Une pareille éducatrice ne peut que « révérer profondément les agens de la douleur. » Les chagrins des enfans, quoi qu’on en dise, sont aussi cuisans que ceux des hommes. Beaucoup de pauvres petits en meurent ; seulement, on donne un autre nom à leur maladie. « C’est pourquoi Levana s’entretient souvent avec les puissances qui font trembler le cœur de l’homme ; c’est pourquoi elle raffole de la douleur. » Quincey l’avait vue souvent en rêve, avec les trois ministres de ses desseins mystérieux, trois sœurs, « trois puissantes abstractions qui s’incarnent dans toutes les souffrances individuelles du cœur humain… Appelons-les donc Nos dames de douleur. Je les connais à fond et j’ai parcouru leurs royaumes en tout sens. Elles sont de même famille ; et leurs routes sont très distantes l’une de l’autre ; mais leur empire est sans bornes[3]. Je les ai vues souvent conversant avec Levana, et quelquefois même s’entretenant de moi. Elles parlent donc ? Oh ! non. Ces puissans fantômes dédaignent les insuffisances du langage. Elles peuvent proférer des paroles par les organes de l’homme, quand elles habitent dans un cœur humain ; mais, entre elles, elles ne se servent pas de la voix ; elles n’émettent pas de sons ; un éternel silence règne dans leurs royaumes. » Etant des symboles, elles s’expriment par signes ; à chacun de traduire leurs hiéroglyphes.

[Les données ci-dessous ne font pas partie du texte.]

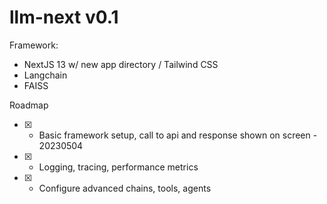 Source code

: # llm-next v0.1

Framework:
- NextJS 13 w/ new app directory / Tailwind CSS
- Langchain
- FAISS

Roadmap
- [X] - Basic framework setup, call to api and response shown on screen - 20230504
- [X] - Logging, tracing, performance metrics
- [X] - Configure advanced chains, tools, agents
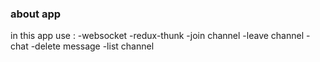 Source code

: ### about app

in this app use :
-websocket
-redux-thunk
-join channel
-leave channel
-chat
-delete message
-list channel
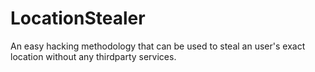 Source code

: # LocationStealer
An easy hacking methodology that can be used to steal an user's exact location without any thirdparty services.
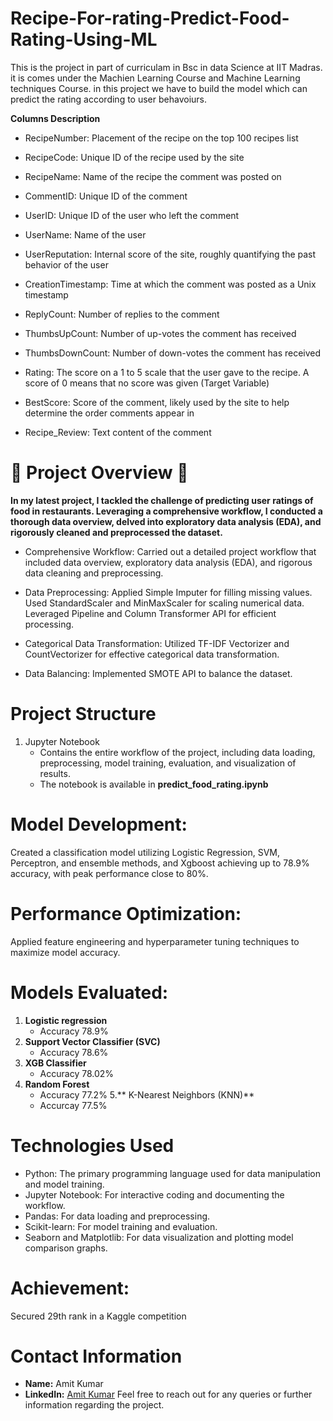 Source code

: # Recipe-For-rating-Predict-Food-Rating-Using-ML
This is the project in part of curriculam in Bsc in data Science at IIT Madras. it is comes under the Machien Learning Course and Machine Learning techniques Course. in this project  we have to build the model which can predict the rating according to user behavoiurs.

**Columns Description**

- RecipeNumber: Placement of the recipe on the top 100 recipes list

- RecipeCode: Unique ID of the recipe used by the site

- RecipeName: Name of the recipe the comment was posted on

- CommentID: Unique ID of the comment

- UserID: Unique ID of the user who left the comment

- UserName: Name of the user

- UserReputation: Internal score of the site, roughly quantifying the past behavior of the user

- CreationTimestamp: Time at which the comment was posted as a Unix timestamp

- ReplyCount: Number of replies to the comment

- ThumbsUpCount: Number of up-votes the comment has received

- ThumbsDownCount: Number of down-votes the comment has received

- Rating: The score on a 1 to 5 scale that the user gave to the recipe. A score of 0 means that no score was given (Target Variable)

- BestScore: Score of the comment, likely used by the site to help determine the order comments appear in

- Recipe_Review: Text content of the comment

# 🚀 Project Overview 🚀

**In my latest project, I tackled the challenge of predicting user ratings of food in restaurants. Leveraging a comprehensive workflow, I conducted a thorough data overview, delved into exploratory data analysis (EDA), and rigorously cleaned and preprocessed the dataset.**

- Comprehensive Workflow: Carried out a detailed project workflow that included data overview, exploratory data analysis (EDA), and rigorous data cleaning and preprocessing.

- Data Preprocessing: Applied Simple Imputer for filling missing values. Used StandardScaler and MinMaxScaler for scaling numerical data. Leveraged Pipeline and Column Transformer API for efficient processing.

- Categorical Data Transformation: Utilized TF-IDF Vectorizer and CountVectorizer for effective categorical data transformation.

- Data Balancing: Implemented SMOTE API to balance the dataset.
# Project Structure
1. Jupyter Notebook
   - Contains the entire workflow of the project, including data loading, preprocessing, model training, evaluation, and visualization of results.
   - The notebook is available in **predict_food_rating.ipynb**
  

# Model Development: 
Created a classification model utilizing Logistic Regression, SVM, Perceptron, and ensemble methods, and Xgboost achieving up to 78.9% accuracy, with peak performance close to 80%.

# Performance Optimization: 
Applied feature engineering and hyperparameter tuning techniques to maximize model accuracy.

# Models Evaluated:
1. **Logistic regression**
   - Accuracy 78.9%
2. **Support Vector Classifier (SVC)**
   - Accuracy 78.6%
3. **XGB Classifier**
   - Accuracy 78.02%
4. **Random Forest**
   - Accuracy 77.2%
5.** K-Nearest Neighbors (KNN)**
   - Accurcay 77.5%
# Technologies Used
   - Python: The primary programming language used for data manipulation and model training.
   - Jupyter Notebook: For interactive coding and documenting the workflow.
   - Pandas: For data loading and preprocessing.
   - Scikit-learn: For model training and evaluation.
   - Seaborn and Matplotlib: For data visualization and plotting model comparison graphs.

# Achievement: 
Secured 29th rank in a Kaggle competition
# Contact Information
- **Name:** Amit Kumar
- **LinkedIn:** [Amit Kumar](https://www.linkedin.com/in/amit-kumar83/)
Feel free to reach out for any queries or further information regarding the project.

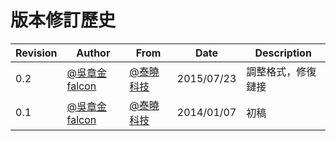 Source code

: # 版本修訂歷史

|Revision |  Author          | From               |  Date      |  Description        |
|---------|------------------|--------------------|------------|---------------------|
|   0.2   |[@吳章金falcon][1]|[@泰曉科技][2]      | 2015/07/23 |  調整格式，修復鏈接 |
|   0.1   |[@吳章金falcon][1]|[@泰曉科技][2]      | 2014/01/07 |  初稿               |

[1]: http://weibo.com/wuzhangjin
[2]: http://weibo.com/tinylaborg
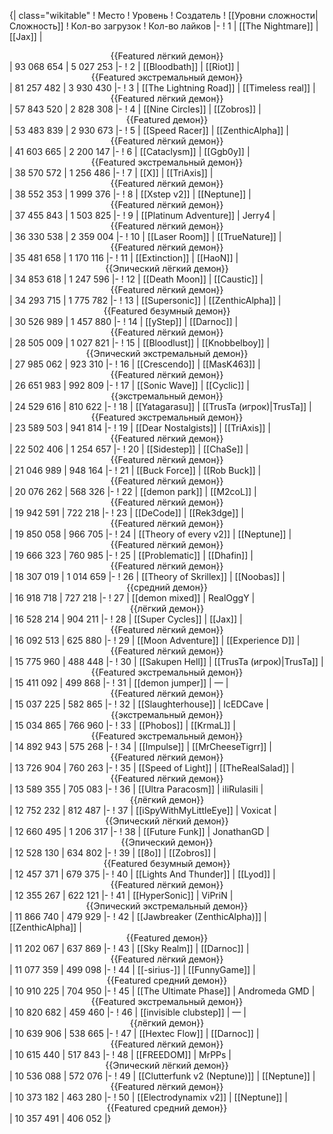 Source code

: {| class="wikitable"
! Место
! Уровень
! Создатель
! [[Уровни сложности|Сложность]]
! Кол-во загрузок
! Кол-во лайков
|-
! 1
| [[The Nightmare]]
| [[Jax]]
| <center>{{Featured лёгкий демон}}</center>
| 93 068 654
| 5 027 253
|-
! 2
| [[Bloodbath]]
| [[Riot]]
| <center>{{Featured экстремальный демон}}</center>
| 81 257 482
| 3 930 430
|-
! 3
| [[The Lightning Road]]
| [[Timeless real]]
| <center>{{Featured лёгкий демон}}</center>
| 57 843 520
| 2 828 308
|-
! 4
| [[Nine Circles]]
| [[Zobros]]
| <center>{{Featured демон}}</center>
| 53 483 839
| 2 930 673
|-
! 5
| [[Speed Racer]]
| [[ZenthicAlpha]]
| <center>{{Featured лёгкий демон}}</center>
| 41 603 665
| 2 200 147
|-
! 6
| [[Cataclysm]]
| [[Ggb0y]]
| <center>{{Featured экстремальный демон}}</center>
| 38 570 572
| 1 256 486
|-
! 7
| [[X]]
| [[TriAxis]]
| <center>{{Featured лёгкий демон}}</center>
| 38 552 353
| 1 999 376
|-
! 8
| [[Xstep v2]]
| [[Neptune]]
| <center>{{Featured лёгкий демон}}</center>
| 37 455 843
| 1 503 825
|-
! 9
| [[Platinum Adventure]]
| Jerry4
| <center>{{Featured лёгкий демон}}</center>
| 36 330 538
| 2 359 004
|-
! 10
| [[Laser Room]]
| [[TrueNature]]
| <center>{{Featured лёгкий демон}}</center>
| 35 481 658
| 1 170 116
|-
! 11
| [[Extinction]]
| [[HaoN]]
| <center>{{Эпический лёгкий демон}}</center>
| 34 853 618
| 1 247 596
|-
! 12
| [[Death Moon]]
| [[Caustic]]
| <center>{{Featured лёгкий демон}}</center>
| 34 293 715
| 1 775 782
|-
! 13
| [[Supersonic]]
| [[ZenthicAlpha]]
| <center>{{Featured безумный демон}}</center>
| 30 526 989
| 1 457 880
|-
! 14
| [[yStep]]
| [[Darnoc]]
| <center>{{Featured лёгкий демон}}</center>
| 28 505 009
| 1 027 821
|-
! 15
| [[Bloodlust]]
| [[Knobbelboy]]
| <center>{{Эпический экстремальный демон}}</center>
| 27 985 062
| 923 310
|-
! 16
| [[Crescendo]]
| [[MasK463]]
| <center>{{Featured лёгкий демон}}</center>
| 26 651 983
| 992 809
|-
! 17
| [[Sonic Wave]]
| [[Cyclic]]
| <center>{{экстремальный демон}}</center>
| 24 529 616
| 810 622
|-
! 18
| [[Yatagarasu]]
| [[TrusTa (игрок)|TrusTa]]
| <center>{{Featured экстремальный демон}}</center>
| 23 589 503
| 941 814
|-
! 19
| [[Dear Nostalgists]]
| [[TriAxis]]
| <center>{{Featured лёгкий демон}}</center>
| 22 502 406
| 1 254 657
|-
! 20
| [[Sidestep]]
| [[ChaSe]]
| <center>{{Featured лёгкий демон}}</center>
| 21 046 989
| 948 164
|-
! 21
| [[Buck Force]]
| [[Rob Buck]]
| <center>{{Featured лёгкий демон}}</center>
| 20 076 262
| 568 326
|-
! 22
| [[demon park]]
| [[M2coL]]
| <center>{{Featured лёгкий демон}}</center>
| 19 942 591
| 722 218
|-
! 23
| [[DeCode]]
| [[Rek3dge]]
| <center>{{Featured лёгкий демон}}</center>
| 19 850 058
| 966 705
|-
! 24
| [[Theory of every v2]]
| [[Neptune]]
| <center>{{Featured лёгкий демон}}</center>
| 19 666 323
| 760 985
|-
! 25
| [[Problematic]]
| [[Dhafin]]
| <center>{{Featured лёгкий демон}}</center>
| 18 307 019
| 1 014 659
|-
! 26
| [[Theory of Skrillex]]
| [[Noobas]]
| <center>{{средний демон}}</center>
| 16 918 718
| 727 218
|-
! 27
| [[demon mixed]]
| RealOggY
| <center>{{лёгкий демон}}</center>
| 16 528 214
| 904 211
|-
! 28
| [[Super Cycles]]
| [[Jax]]
| <center>{{Featured лёгкий демон}}</center>
| 16 092 513
| 625 880
|-
! 29
| [[Moon Adventure]]
| [[Experience D]]
| <center>{{Featured лёгкий демон}}</center>
| 15 775 960
| 488 448
|-
! 30
| [[Sakupen Hell]]
| [[TrusTa (игрок)|TrusTa]]
| <center>{{Featured экстремальный демон}}</center>
| 15 411 092
| 499 868
|-
! 31
| [[demon jumper]]
| —
| <center>{{Featured лёгкий демон}}</center>
| 15 037 225
| 582 865
|-
! 32
| [[Slaughterhouse]]
| IcEDCave
| <center>{{экстремальный демон}}</center>
| 15 034 865
| 766 960
|-
! 33
| [[Phobos]]
| [[KrmaL]]
| <center>{{Featured экстремальный демон}}</center>
| 14 892 943
| 575 268
|-
! 34
| [[Impulse]]
| [[MrCheeseTigrr]]
| <center>{{Featured лёгкий демон}}</center>
| 13 726 904
| 760 263
|-
! 35
| [[Speed of Light]]
| [[TheRealSalad]]
| <center>{{Featured лёгкий демон}}</center>
| 13 589 355
| 705 083
|-
! 36
| [[Ultra Paracosm]]
| iIiRulasiIi
| <center>{{лёгкий демон}}</center>
| 12 752 232
| 812 487
|-
! 37
| [[iSpyWithMyLittleEye]]
| Voxicat
| <center>{{Эпический лёгкий демон}}</center>
| 12 660 495
| 1 206 317
|-
! 38
| [[Future Funk]]
| JonathanGD
| <center>{{Эпический демон}}</center>
| 12 528 130
| 634 802
|-
! 39
| [[8o]]
| [[Zobros]]
| <center>{{Featured безумный демон}}</center>
| 12 457 371
| 679 375
|-
! 40
| [[Lights And Thunder]]
| [[Lyod]]
| <center>{{Featured лёгкий демон}}</center>
| 12 355 267
| 622 121
|-
! 41
| [[HyperSonic]]
| ViPriN
| <center>{{Эпический экстремальный демон}}</center>
| 11 866 740
| 479 929
|-
! 42
| [[Jawbreaker (ZenthicAlpha)]]
| [[ZenthicAlpha]]
| <center>{{Featured демон}}</center>
| 11 202 067
| 637 869
|-
! 43
| [[Sky Realm]]
| [[Darnoc]]
| <center>{{Featured лёгкий демон}}</center>
| 11 077 359
| 499 098
|-
! 44
| [[-sirius-]]
| [[FunnyGame]]
| <center>{{Featured средний демон}}</center>
| 10 910 225
| 704 950
|-
! 45
| [[The Ultimate Phase]]
| Andromeda GMD
| <center>{{Featured экстремальный демон}}</center>
| 10 820 682
| 459 460
|-
! 46
| [[invisible clubstep]]
| —
| <center>{{лёгкий демон}}</center>
| 10 639 906
| 538 665
|-
! 47
| [[Hextec Flow]]
| [[Darnoc]]
| <center>{{Featured лёгкий демон}}</center>
| 10 615 440
| 517 843
|-
! 48
| [[FREEDOM]]
| MrPPs
| <center>{{Эпический лёгкий демон}}</center>
| 10 536 088
| 572 076
|-
! 49
| [[Clutterfunk v2 (Neptune)]]
| [[Neptune]]
| <center>{{Featured лёгкий демон}}</center>
| 10 373 182
| 463 280
|-
! 50
| [[Electrodynamix v2]]
| [[Neptune]]
| <center>{{Featured средний демон}}</center>
| 10 357 491
| 406 052
|}
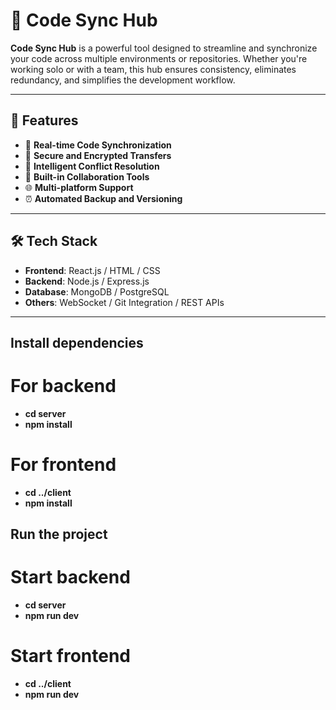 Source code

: # 🚀 Code Sync Hub

**Code Sync Hub** is a powerful tool designed to streamline and synchronize your code across multiple environments or repositories. Whether you're working solo or with a team, this hub ensures consistency, eliminates redundancy, and simplifies the development workflow.

---

## 📌 Features

- 🔄 **Real-time Code Synchronization**
- 🔐 **Secure and Encrypted Transfers**
- 🧠 **Intelligent Conflict Resolution**
- 💬 **Built-in Collaboration Tools**
- 🌐 **Multi-platform Support**
- ⏰ **Automated Backup and Versioning**

---

## 🛠️ Tech Stack

- **Frontend**: React.js / HTML / CSS
- **Backend**: Node.js / Express.js
- **Database**: MongoDB / PostgreSQL
- **Others**: WebSocket / Git Integration / REST APIs

---
## Install dependencies
# For backend
- **cd server**
- **npm install**

# For frontend
- **cd ../client**
- **npm install**

## Run the project
# Start backend
- **cd server**
- **npm run dev**

# Start frontend
- **cd ../client**
- **npm run dev**


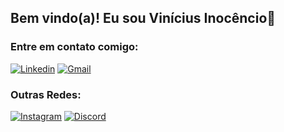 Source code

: ## Bem vindo(a)! Eu sou Vinícius Inocêncio🧙 


### Entre em contato comigo:
[![Linkedin](https://img.shields.io/badge/LinkedIn-0077B5?style=for-the-badge&logo=linkedin&logoColor=white)](https://www.linkedin.com/in/vinicius-inoc%C3%AAncio-6a34a8302/)
[![Gmail](https://img.shields.io/badge/Gmail-D14836?style=for-the-badge&logo=gmail&logoColor=white)](mailto:vinicius1silva61@gmail.com?subject=Olá&body=Gostaria%20de%20falar%20com%20você.)


### Outras Redes:
[![Instagram](https://img.shields.io/badge/Instagram-E4405F?style=for-the-badge&logo=instagram&logoColor=white)](#)
[![Discord](https://img.shields.io/badge/Discord-7289DA?style=for-the-badge&logo=discord&logoColor=white)](#)
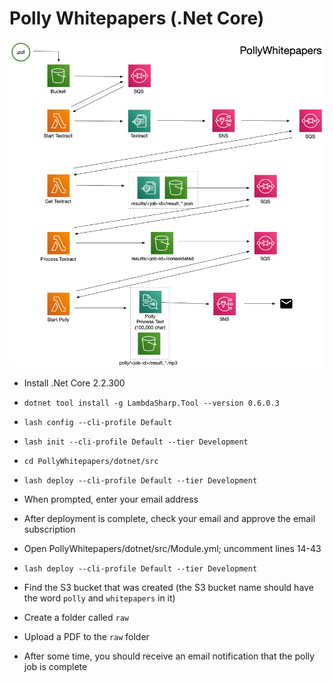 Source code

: # Polly Whitepapers (.Net Core)

![](pollywhitepapers.png)

- Install .Net Core 2.2.300
- `dotnet tool install -g LambdaSharp.Tool --version 0.6.0.3`
- `lash config --cli-profile Default`
- `lash init --cli-profile Default --tier Development`
- `cd PollyWhitepapers/dotnet/src`
- `lash deploy --cli-profile Default --tier Development`
- When prompted, enter your email address
- After deployment is complete, check your email and approve the email subscription

- Open PollyWhitepapers/dotnet/src/Module.yml; uncomment lines 14-43
- `lash deploy --cli-profile Default --tier Development`

- Find the S3 bucket that was created (the S3 bucket name should have the word `polly` and `whitepapers` in it)
- Create a folder called `raw`
- Upload a PDF to the `raw` folder

- After some time, you should receive an email notification that the polly job is complete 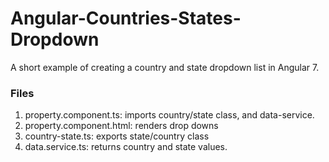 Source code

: # Angular-Countries-States-Dropdown
A short example of creating a country and state dropdown list in Angular 7.

### Files
1. property.component.ts: imports country/state class, and data-service.
2. property.component.html: renders drop downs
3. country-state.ts: exports state/country class
4. data.service.ts: returns country and state values.
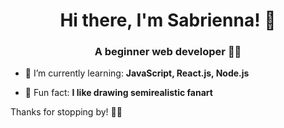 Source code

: <h1 align="center">Hi there, I'm Sabrienna! 👋</h1>
<h3 align="center">A beginner web developer 👩‍💻</h3>
  
- 🌱 I’m currently learning: **JavaScript, React.js, Node.js**
  
- 🎨 Fun fact: **I like drawing semirealistic fanart**

Thanks for stopping by! 🙇‍♀️

<!--- Terakhir dibuat 8 juli 2023 ---!>

<!---
sabsabrinart/sabsabrinart is a ✨ special ✨ repository because its `README.md` (this file) appears on your GitHub profile.
You can click the Preview link to take a look at your changes.
--->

« La plus âgée des trois sœurs s’appelle Mater Lachrymarum, ou Notre-Dame des Larmes. C’est elle, qui, nuit et jour, divague et gémit, invoquant des visages évanouis. C’est elle qui était dans Rama, alors qu’on entendit une voix se lamenter, celle de Rachel pleurant ses enfans et ne voulant pas être consolée. Elle était

  1. Traduction Baudelaire.
  2. Suspiria, etc. : Levana and our Ladies of Sorrow.
  3. Une grande partie de ce qui suit a été traduit par Baudelaire.